- Tarmaber Location within Ethiopia Tarmaber Location within the Horn of Africa Tarmaber Location within Africa
- Coordinates: 9°50′55″N 39°43′58″E﻿ / ﻿9.84861°N 39.73278°E
- Country: Ethiopia
- Region: Amhara
- Zone: North Shewa

Area
- • Total: 543.33 km^{2} (209.78 sq mi)

Population (2012 est.)
- • Total: 92,537
- • Density: 170.31/km^{2} (441.11/sq mi)

= Termaber =

District in Amhara Region, Ethiopia

Termaber (var. Tarmaber; Amharic: ጠርማበር) is a woreda in Amhara Region, Ethiopia. It includes a homonymous mountain pass and road tunnel. Located at the eastern edge of the Ethiopian Highlands in the Semien Shewa Zone, Termaber is bordered on the south by Ankober, on the southwest by Basona Werana, on the west by Mojana Wadera, on the northwest by Menz Mam Midir, on the northeast by Kewet, and on the southeast by the Afar Region. Towns in this woreda include Debre Sina and Doqaqit.

This woreda was originally named Mafud Mezezo Mojana, which is the name the 1994 national census used for it, but the name was changed at some point over the next five years. In 1999, the woreda of Mojana Wadera was split off from Termaber, and a kebele transferred to it from Kewet.

Tegulet, the ancient residence of the Ethiopian and Shewan rulers, is believed to lie in this woreda. Tegulet later served as center of the Sultanate of Showa, with its capital of "Siyon" (Zion, also known as "Marade") located in the area. Another capital of the Sultanate, Walale, is said to have been north of Debre Birhan. Wedem Arad later made it the center of his kingdom after Showa's fall and Debre Birhan would be founded by Zara Yaqob nearby, serving as the base of him and his descendants, the later Meridazmatches. Rivers in this woreda include the Mofar.

==Demographics==
A 2012 estimate puts the population at 92,537. This gives a population density of 170.31 people per square kilometer (441.11 people per square mile), given its area of 543.33 square kilometers (209.78 square miles), higher than the North Shewa Zone average of 126.20 people per square kilometer (326.87 people per square mile).
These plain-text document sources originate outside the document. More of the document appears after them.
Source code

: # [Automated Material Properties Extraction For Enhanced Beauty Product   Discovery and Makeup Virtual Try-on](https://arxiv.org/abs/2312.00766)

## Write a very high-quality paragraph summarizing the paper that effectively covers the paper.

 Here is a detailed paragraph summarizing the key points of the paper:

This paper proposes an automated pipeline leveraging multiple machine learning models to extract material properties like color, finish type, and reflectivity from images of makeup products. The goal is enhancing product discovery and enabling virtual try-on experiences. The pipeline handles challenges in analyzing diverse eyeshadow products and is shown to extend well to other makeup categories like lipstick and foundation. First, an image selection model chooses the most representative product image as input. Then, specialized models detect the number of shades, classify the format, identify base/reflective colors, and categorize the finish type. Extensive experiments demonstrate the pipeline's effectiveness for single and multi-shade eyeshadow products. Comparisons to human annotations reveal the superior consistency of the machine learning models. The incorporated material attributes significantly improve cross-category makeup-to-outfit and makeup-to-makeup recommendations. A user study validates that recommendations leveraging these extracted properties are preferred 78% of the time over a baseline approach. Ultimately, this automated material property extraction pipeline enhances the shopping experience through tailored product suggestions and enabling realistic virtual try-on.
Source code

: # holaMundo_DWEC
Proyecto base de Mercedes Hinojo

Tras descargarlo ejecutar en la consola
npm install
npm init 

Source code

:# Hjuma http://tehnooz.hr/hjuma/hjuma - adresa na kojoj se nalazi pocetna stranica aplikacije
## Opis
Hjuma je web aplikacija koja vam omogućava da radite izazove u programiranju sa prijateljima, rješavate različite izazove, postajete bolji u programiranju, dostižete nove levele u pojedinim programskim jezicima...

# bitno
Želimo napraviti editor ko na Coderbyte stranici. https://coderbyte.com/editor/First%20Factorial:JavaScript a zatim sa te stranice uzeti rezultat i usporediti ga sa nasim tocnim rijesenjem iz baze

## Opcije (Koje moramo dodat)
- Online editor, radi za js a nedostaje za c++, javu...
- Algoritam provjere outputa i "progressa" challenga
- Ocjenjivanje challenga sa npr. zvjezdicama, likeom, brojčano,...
Based on the 2007 national census conducted by the Central Statistical Agency of Ethiopia (CSA), this woreda has a total population of 84,481, an increase of over the 1994 census, of whom 42,812 are men and 41,669 women; 10,304 or 12.20% are urban inhabitants. With an area of 543.33 square kilometers, Termaber has a population density of 155.49 people per square kilometer (402.71 people per square mile), which is greater than the Zone average of 115.3 people per square kilometer (298.63 people per square mile). A total of 19,993 households were counted in this woreda, resulting in an average of 4.23 persons to a household, and 19,370 housing units.

The 1994 national census reported a total population for this woreda of 99,402 in 17,787 households, of whom 51,537 were men and 47,865 were women; 8,378 or 8.43% of its population were urban dwellers.

The three largest ethnic groups reported in Termaber were the Amhara (93.78%), the Oromo (3.11%), and the Argobba (2.65%); all other ethnic groups made up 0.46% of the population. Amharic was spoken as a first language by 96.93%, and Oromiffa was spoken by 2.76%; the remaining 0.31% spoke all other primary languages reported. The majority of the inhabitants in 1994 practiced Ethiopian Orthodox Christianity, with 94.74% reporting that as their religion, while 5.15% were Muslim. By 2007 this had changed somewhat, with 97.43% reporting Ethiopian Orthodox Christianity as their religion, while only 2.37% of the population said they were Muslim.